Así, los cuatro mencionados más Carlitos, afrontaron el encuentro frente a seis vetes, quienes contaban con capacidad de dos cambios. Con semejante diferencia todo hacía prever que la tarde sería tranquila para los cuarentones. Sin embargo esas presunciones fueron erróneas. Los purres se plantaron mejor en campo, jugaron de igual a igual a un adversario que jamás interpretó el partido. Los jóvenes fueron ordenados, tuvieron buen toque y llegadas profundas; e inclusive durante varios lapsos tomaron protagonismo ante un equipo que fue renuente al juego y le costó codificar el modo de aprovechar la diferencia numérica.
Los naranjas con hacer circular el balón, hubiesen tomado posesión de la redonda y generado espacios que les permitiesen ubicarse en posiciones de gol (página 36 del libro de Patricio Hernández y 73 del escrito por el Flaco Menotti). Pero en muy escasos momentos esto ocurrió; para colmo, colectivamente estuvieron imprecisos y erráticos en los pases. Se generaron contratiempos sin sentido. Pese a tener todo a favor decidieron autoflagelarse: si inclusive hasta recibieron un extra con la salida de Carlitos en pleno partido (Luciano pasó a atajar para los purres).

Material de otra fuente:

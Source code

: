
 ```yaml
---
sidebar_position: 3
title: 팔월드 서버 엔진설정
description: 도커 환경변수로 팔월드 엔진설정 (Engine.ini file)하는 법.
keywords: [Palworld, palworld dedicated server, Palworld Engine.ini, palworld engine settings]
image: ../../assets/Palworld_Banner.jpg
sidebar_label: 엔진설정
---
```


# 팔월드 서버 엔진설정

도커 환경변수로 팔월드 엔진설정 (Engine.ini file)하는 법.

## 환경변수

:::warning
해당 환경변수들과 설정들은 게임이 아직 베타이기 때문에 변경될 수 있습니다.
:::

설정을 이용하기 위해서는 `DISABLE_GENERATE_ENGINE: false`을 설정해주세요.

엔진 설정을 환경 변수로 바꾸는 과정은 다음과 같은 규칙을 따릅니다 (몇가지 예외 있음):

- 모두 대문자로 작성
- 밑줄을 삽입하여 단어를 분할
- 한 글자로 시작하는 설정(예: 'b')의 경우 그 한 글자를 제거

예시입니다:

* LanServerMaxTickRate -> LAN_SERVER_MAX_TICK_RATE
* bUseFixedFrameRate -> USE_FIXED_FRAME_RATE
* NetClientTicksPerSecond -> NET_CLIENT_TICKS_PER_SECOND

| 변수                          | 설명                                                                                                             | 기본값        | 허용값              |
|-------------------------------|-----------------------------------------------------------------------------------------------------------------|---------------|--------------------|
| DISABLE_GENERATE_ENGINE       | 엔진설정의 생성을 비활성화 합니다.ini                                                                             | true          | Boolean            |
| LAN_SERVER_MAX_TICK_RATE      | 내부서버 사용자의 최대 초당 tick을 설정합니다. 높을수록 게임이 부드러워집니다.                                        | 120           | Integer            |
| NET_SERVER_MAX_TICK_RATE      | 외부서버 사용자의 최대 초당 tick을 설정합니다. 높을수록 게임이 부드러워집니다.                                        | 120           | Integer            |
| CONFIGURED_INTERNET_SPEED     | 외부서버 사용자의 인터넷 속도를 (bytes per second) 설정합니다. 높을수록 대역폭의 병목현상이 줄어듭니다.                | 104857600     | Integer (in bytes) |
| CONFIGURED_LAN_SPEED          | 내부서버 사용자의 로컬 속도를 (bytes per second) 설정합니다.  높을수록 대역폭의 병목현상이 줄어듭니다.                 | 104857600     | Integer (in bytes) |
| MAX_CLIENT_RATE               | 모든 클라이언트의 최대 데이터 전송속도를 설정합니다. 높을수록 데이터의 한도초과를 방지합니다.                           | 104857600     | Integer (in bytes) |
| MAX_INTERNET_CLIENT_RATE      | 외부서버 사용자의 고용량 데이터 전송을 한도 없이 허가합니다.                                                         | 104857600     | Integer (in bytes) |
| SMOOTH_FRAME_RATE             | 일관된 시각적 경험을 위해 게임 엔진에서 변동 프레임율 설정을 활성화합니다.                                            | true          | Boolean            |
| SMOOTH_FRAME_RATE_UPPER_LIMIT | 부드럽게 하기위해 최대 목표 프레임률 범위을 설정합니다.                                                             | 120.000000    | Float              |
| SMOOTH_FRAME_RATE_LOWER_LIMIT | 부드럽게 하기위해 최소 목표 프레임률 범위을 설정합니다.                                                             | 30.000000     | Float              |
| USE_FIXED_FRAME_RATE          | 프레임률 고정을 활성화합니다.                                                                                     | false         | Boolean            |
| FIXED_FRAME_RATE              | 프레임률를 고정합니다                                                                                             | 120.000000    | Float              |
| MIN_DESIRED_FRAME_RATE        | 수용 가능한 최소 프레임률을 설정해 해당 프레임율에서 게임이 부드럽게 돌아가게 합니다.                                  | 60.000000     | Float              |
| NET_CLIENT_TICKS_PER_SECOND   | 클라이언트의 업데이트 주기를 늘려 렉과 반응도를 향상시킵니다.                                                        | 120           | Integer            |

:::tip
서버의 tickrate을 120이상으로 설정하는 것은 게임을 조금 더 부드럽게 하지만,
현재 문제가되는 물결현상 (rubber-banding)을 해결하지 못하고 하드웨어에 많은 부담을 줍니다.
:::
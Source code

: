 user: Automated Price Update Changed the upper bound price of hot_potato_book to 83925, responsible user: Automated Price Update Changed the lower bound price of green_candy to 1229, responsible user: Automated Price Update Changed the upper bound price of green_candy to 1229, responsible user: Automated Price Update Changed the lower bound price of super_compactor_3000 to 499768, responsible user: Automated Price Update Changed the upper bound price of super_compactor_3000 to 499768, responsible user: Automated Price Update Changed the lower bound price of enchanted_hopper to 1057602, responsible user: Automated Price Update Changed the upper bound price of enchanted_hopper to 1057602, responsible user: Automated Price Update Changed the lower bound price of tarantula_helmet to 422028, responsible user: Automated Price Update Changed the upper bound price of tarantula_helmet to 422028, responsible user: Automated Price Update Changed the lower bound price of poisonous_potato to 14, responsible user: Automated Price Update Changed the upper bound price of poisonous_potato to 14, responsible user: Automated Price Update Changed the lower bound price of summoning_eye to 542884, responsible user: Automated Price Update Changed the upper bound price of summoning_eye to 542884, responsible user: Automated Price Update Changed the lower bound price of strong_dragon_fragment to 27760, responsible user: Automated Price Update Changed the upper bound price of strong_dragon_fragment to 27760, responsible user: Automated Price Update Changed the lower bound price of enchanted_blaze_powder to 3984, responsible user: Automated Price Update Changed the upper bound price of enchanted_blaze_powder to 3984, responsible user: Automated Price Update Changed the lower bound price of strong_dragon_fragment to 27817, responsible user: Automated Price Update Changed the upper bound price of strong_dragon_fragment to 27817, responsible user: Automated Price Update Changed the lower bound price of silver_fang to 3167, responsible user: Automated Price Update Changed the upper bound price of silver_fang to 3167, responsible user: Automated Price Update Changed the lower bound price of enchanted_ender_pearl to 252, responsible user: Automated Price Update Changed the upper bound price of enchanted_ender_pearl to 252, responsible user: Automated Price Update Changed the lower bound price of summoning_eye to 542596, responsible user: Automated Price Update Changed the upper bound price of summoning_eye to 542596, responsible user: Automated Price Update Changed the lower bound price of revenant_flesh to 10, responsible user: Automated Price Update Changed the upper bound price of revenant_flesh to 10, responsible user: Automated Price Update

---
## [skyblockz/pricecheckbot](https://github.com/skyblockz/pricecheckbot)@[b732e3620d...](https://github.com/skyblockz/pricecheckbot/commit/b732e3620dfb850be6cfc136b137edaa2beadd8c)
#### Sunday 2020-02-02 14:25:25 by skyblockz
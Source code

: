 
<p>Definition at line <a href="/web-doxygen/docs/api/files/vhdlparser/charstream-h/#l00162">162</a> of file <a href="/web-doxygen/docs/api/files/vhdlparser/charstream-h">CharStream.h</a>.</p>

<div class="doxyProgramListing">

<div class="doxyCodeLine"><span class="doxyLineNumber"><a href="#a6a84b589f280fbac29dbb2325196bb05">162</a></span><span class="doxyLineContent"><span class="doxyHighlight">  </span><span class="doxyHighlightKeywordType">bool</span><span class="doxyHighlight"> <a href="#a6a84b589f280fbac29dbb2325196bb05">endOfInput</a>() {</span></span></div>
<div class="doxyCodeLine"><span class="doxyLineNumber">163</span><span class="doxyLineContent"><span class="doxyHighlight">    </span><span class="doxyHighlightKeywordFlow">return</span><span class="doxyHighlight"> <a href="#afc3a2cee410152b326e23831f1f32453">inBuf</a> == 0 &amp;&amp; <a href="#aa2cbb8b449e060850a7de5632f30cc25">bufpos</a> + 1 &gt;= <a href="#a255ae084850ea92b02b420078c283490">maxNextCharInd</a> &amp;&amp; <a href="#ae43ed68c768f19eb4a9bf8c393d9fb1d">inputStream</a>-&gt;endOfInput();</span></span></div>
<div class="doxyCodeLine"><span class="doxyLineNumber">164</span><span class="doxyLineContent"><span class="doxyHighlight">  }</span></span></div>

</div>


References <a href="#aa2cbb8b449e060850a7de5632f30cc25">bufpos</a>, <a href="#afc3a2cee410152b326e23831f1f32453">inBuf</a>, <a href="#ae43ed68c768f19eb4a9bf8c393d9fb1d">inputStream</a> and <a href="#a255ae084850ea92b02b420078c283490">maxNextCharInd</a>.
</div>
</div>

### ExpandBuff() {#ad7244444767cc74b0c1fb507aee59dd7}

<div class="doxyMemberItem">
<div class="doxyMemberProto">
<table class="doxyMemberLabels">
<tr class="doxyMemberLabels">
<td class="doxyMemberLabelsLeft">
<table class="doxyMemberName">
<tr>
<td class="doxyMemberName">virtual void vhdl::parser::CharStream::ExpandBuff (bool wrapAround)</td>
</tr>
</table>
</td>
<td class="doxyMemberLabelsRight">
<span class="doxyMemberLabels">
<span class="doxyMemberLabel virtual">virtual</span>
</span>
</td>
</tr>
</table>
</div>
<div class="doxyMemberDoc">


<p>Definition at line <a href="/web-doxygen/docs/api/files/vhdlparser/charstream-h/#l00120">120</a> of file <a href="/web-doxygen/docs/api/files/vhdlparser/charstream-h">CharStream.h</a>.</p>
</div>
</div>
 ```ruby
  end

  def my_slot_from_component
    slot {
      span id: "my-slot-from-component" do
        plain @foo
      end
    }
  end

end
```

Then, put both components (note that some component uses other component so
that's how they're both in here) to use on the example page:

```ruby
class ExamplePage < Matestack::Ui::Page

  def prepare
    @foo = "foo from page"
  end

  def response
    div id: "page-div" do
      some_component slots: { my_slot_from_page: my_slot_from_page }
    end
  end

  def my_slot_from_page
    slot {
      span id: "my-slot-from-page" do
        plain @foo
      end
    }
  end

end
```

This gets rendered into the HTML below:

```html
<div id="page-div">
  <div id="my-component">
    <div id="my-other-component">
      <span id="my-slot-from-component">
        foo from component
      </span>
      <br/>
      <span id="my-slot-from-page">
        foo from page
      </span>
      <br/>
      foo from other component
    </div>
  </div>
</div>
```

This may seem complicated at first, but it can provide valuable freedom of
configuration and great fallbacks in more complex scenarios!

Por el lado de los purres está claro que el sábado merecieron más, pero nuevamente, como semanas atrás, la incapacidad para juntar seis jugadores les volvió a jugar una mala pasada. Su problema no es futbolístico, sino administrativo. Deberán comprender que los partidos se juegan los sábados pero se programan durante la semana.